"Not Guilty" v "Not Proven."

As an infrequent visitor to this forum I apologise if this topic has recently been aired.

A very recent murder trial (in England) resulted in a “Not Guilty” verdict. Should compelling evidence emerge at a later date the double jeopardy law precludes retrial of the accused.

Is it not time English law permitted the “Not Proven” option available to Scottish juries? I’m assuming that a “Not Proven” verdict would allow a further trial if important evidence later came to light.

Here is why we Americans don’t practice double jeopardy.

As for England, a possible change to the situation is underway, but it has been shelved for now.
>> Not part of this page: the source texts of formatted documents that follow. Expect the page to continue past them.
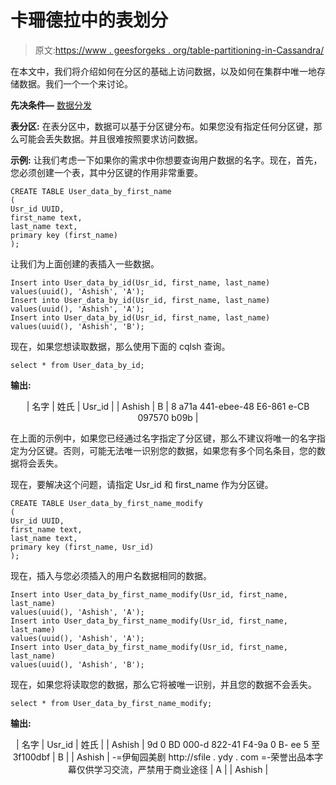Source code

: # 卡珊德拉中的表划分

> 原文:[https://www . geesforgeks . org/table-partitioning-in-Cassandra/](https://www.geeksforgeeks.org/table-partitioning-in-cassandra/)

在本文中，我们将介绍如何在分区的基础上访问数据，以及如何在集群中唯一地存储数据。我们一个一个来讨论。

**先决条件—** [数据分发](https://www.geeksforgeeks.org/data-distribution-in-cassandra/)

**表分区:**
在表分区中，数据可以基于分区键分布。如果您没有指定任何分区键，那么可能会丢失数据。并且很难按照要求访问数据。

**示例:**
让我们考虑一下如果你的需求中你想要查询用户数据的名字。现在，首先，您必须创建一个表，其中分区键的作用非常重要。

```
CREATE TABLE User_data_by_first_name
(
Usr_id UUID,
first_name text,
last_name text,
primary key (first_name)
);
```

让我们为上面创建的表插入一些数据。

```
Insert into User_data_by_id(Usr_id, first_name, last_name) 
values(uuid(), 'Ashish', 'A');
Insert into User_data_by_id(Usr_id, first_name, last_name) 
values(uuid(), 'Ashish', 'A');
Insert into User_data_by_id(Usr_id, first_name, last_name) 
values(uuid(), 'Ashish', 'B');
```

现在，如果您想读取数据，那么使用下面的 cqlsh 查询。

```
select * from User_data_by_id;
```

**输出:**

<center>

| 名字 | 姓氏 | Usr_id |
| Ashish | B | 8 a71a 441-ebee-48 E6-861 e-CB 097570 b09b |

</center>

在上面的示例中，如果您已经通过名字指定了分区键，那么不建议将唯一的名字指定为分区键。否则，可能无法唯一识别您的数据，如果您有多个同名条目，您的数据将会丢失。

现在，要解决这个问题，请指定 Usr_id 和 first_name 作为分区键。

```
CREATE TABLE User_data_by_first_name_modify
(
Usr_id UUID,
first_name text,
last_name text,
primary key (first_name, Usr_id)
);
```

现在，插入与您必须插入的用户名数据相同的数据。

```
Insert into User_data_by_first_name_modify(Usr_id, first_name, last_name) 
values(uuid(), 'Ashish', 'A');
Insert into User_data_by_first_name_modify(Usr_id, first_name, last_name) 
values(uuid(), 'Ashish', 'A');
Insert into User_data_by_first_name_modify(Usr_id, first_name, last_name) 
values(uuid(), 'Ashish', 'B');
```

现在，如果您将读取您的数据，那么它将被唯一识别，并且您的数据不会丢失。

```
select * from User_data_by_first_name_modify;
```

**输出:**

<center>

| 名字 | Usr_id | 姓氏 |
| Ashish | 9d 0 BD 000-d 822-41 F4-9a 0 B- ee 5 至 3f100dbf | B |
| Ashish | -=伊甸园美剧 http://sfile . ydy . com =-荣誉出品本字幕仅供学习交流，严禁用于商业途径 | A |
| Ashish |

</center>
Does the declaration of a mistrial necessarily open the door to re-filing of charges at a later time, thus essentially allowing the accused to be tried twice for the same offence?

In a mistrial, there was no verdict…therefore, the accused has really not been tried. It’s on no one’s best interests to have a mistrial…the prosocution would simply be wasting money, and the defense would be delaying possible freedom.

Juries in Scotland have the option of delivering a “not proven” verdict. It means “possibly guilty but the prosecutor didn’t do his job properly in convincing us”. In England/US it would be “not guilty”.

My understanding is that “not proven” is as good as “not guilty”. But the OP assumes a retrial is possible in Scotland - ie there is no double jeopardy rule there - when such a verdict is delivered.

A cite?

If you’re assuming that the Scots courts currently permit retrials following a ‘not proven’ verdict, then you assume wrongly. The same ‘double jeopardy’ rules apply as with ‘not guilty’ verdicts. Indeed, the ‘not proven’ verdict survives (apart from sentimental reasons) mainly because the accused cannot be retried. It allows the jury to cast doubt on the accused’s innocence in the knowledge that he/she will never be convicted on the particular charges before the court.

I don’t really see why you think there would be anything to gain from the introduction of ‘not proven’ verdicts elsewhere. There is an argument for saying that the emergence of important new evidence should allow retrials, but the whole point of that argument is that the original jury was not in a position to consider the full facts. If you want retrials, you surely believe that it is the case presented at the second trial, not what the previous jury thought, which should matter.

You should also not assume that there is much support for the ‘not proven’ verdict in Scotland. Many, including prominent lawyers and politicians, want to see it abolished. I would support abolition. It is however one of those issues which is never a pressing political priority, not least because the verdict is one which is used only very rarely.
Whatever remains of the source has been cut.